Saussure pensou sobre os fenômenos da linguagem durante o período em que manteve a cátedra de gramática comparada, ou de Lingüística Geral, como era corrente rotularem, na época, os estudos lingüísticos na França, Alemanha e Inglaterra. Antes de tudo, ele foi um filósofo da linguagem, buscando entender seu funcionamento, sua função, sua origem e essência. Suas reflexões abrangem efetivamente três campos do saber; a epistemologia – analisando a possibilidade de uma prática científica; a especulação analítica ou filosofia da linguagem e a reflexão prospectiva sobre a disciplina ou epistemologia programática em que apostava numa ciência futura. Seus pensamentos acerca da linguagem estavam fundamentados na epistemologia da gramática comparada (épistémè do séc XIX) e na epistemologia da filosofia da linguagem da segunda metade do séc XVIII. Assim, houve uma reorganização da ciência lingüística que passa a tratar sincronicamente da semântica e diacronicamente, da fonologia.
Acreditou o mestre de Genebra que a lingüística futura deveria recuperar os objetos tradicionais da morfologia, lexicologia e da sintaxe bem como os da retórica e estilística. Propôs um estudo unificado desses objetos com base no princípio de opositividade intra-sistêmica, em que cada elemento encontra seu valor na relação de oposição que estabelece com os demais elementos dentro do sistema lingüístico.
Apesar do Cours de Linguistique Générale de 1916, é nos seus manuscritos que seus pensamentos fluirão de forma mais límpida e profunda à cerca dos critérios a serem adotados para que se fundamente um estudo científico da linguagem. Saussure, de próprio punho, apesar das notas fragmentárias, mostrou-se menos categórico quando revela suas dúvidas e pensamentos sobre os pontos fundamentais do estudo lingüístico, e mais radical ao tecer críticas à falta de reflexões epistemológicas que caracterizavam a Lingüística de seu tempo.

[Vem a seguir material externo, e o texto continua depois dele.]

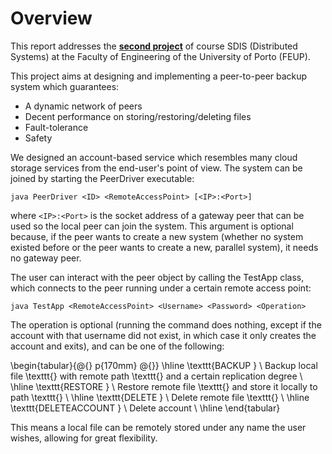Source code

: # Overview

This report addresses the [**second project**](https://web.fe.up.pt/~pfs/aulas/sd2021/projs/proj2/proj2.html) of course SDIS (Distributed Systems) at the Faculty of Engineering of the University of Porto (FEUP).

This project aims at designing and implementing a peer-to-peer backup system which guarantees:

- A dynamic network of peers
- Decent performance on storing/restoring/deleting files
- Fault-tolerance
- Safety

We designed an account-based service which resembles many cloud storage services from the end-user's point of view. The system can be joined by starting the PeerDriver executable:

```
java PeerDriver <ID> <RemoteAccessPoint> [<IP>:<Port>]
```

where `<IP>:<Port>` is the socket address of a gateway peer that can be used so the local peer can join the system. This argument is optional because, if the peer wants to create a new system (whether no system existed before or the peer wants to create a new, parallel system), it needs no gateway peer.

The user can interact with the peer object by calling the TestApp class, which connects to the peer running under a certain remote access point:

```
java TestApp <RemoteAccessPoint> <Username> <Password> <Operation>
```

The operation is optional (running the command does nothing, except if the account with that username did not exist, in which case it only creates the account and exits), and can be one of the following:

\begin{tabular}{@{} p{170mm} @{}}
    \hline
    \texttt{BACKUP <Origin> <Destination> <ReplicationDeg>} \\ Backup local file \texttt{<Origin>} with remote path \texttt{<Destination>} and a certain replication degree \\ \hline
    \texttt{RESTORE <Origin> <Destination>                } \\ Restore remote file \texttt{<Origin>} and store it locally to path \texttt{<Destination>}                    \\ \hline
    \texttt{DELETE <Origin>                               } \\ Delete remote file \texttt{<Origin>}                                                                         \\ \hline
    \texttt{DELETEACCOUNT                                 } \\ Delete account                                                                                               \\ \hline
\end{tabular}

This means a local file can be remotely stored under any name the user wishes, allowing for great flexibility.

sábado, 11 de agosto de 2007

O gênio genebrino

Ferdinand de Saussure, 26 de novembro de 1857 (1857-1913).




Nasceu em Genebra, proveniente de uma família francesa que contava com cientistas como geólogos, naturalistas e gramáticos. Ainda jovem, aprendeu latim, alemão, inglês, grego e sânscrito. Em Genebra, deu início aos estudos de Química e Física logo abandonados para que pudesse dedicar seu tempo aos estudos da linguagem. Foi a Leipzig e a Berlin, onde estudou o antigo persa. Em 1878 publicou sua fundamental Memória sul sistema il persiano delle vocalli nelle lingue indoeuropee na qual postula a existência das entidades vocálicas sob o ponto de vista estrutural e não simplesmente vocálico - com exceção desta, quase nada mais foi publicado por ele -. Em Paris, lhe ofertaram a cátedra de gramática comparada, que manteve entre os anos de 1906 e 1911. Durante esse período, a partir de anotações feitas no decorrer de suas aulas, seus discúpulos Charle Bally e A. Sechehaye com a colaboração de A. Reindlinger, Payot, Lausanne-Paris publicaram postumamente o Cours de Linguistique Générale, obra fundadora das ciências humanas do século XX.
Em 1996, num anexo da residência de Saussure, em Genebra, foram descobertos textos de sua própria autoria que deveriam compor um livro sobre lingüística geral. Tais textos encontram-se depositados na Biblioteca pública e universitária de Genebra e publicados nos
Escritos de Lingüística Geral, de Ferdinand de Saussure, organizados e editados por Simon Bouquet e Rudolf Engler, editora Cultrix.
O Lingüística.com
deverá trabalhar e analisar os conceitos lingüísticos à partir do diálogo entre as duas obras supra citadas.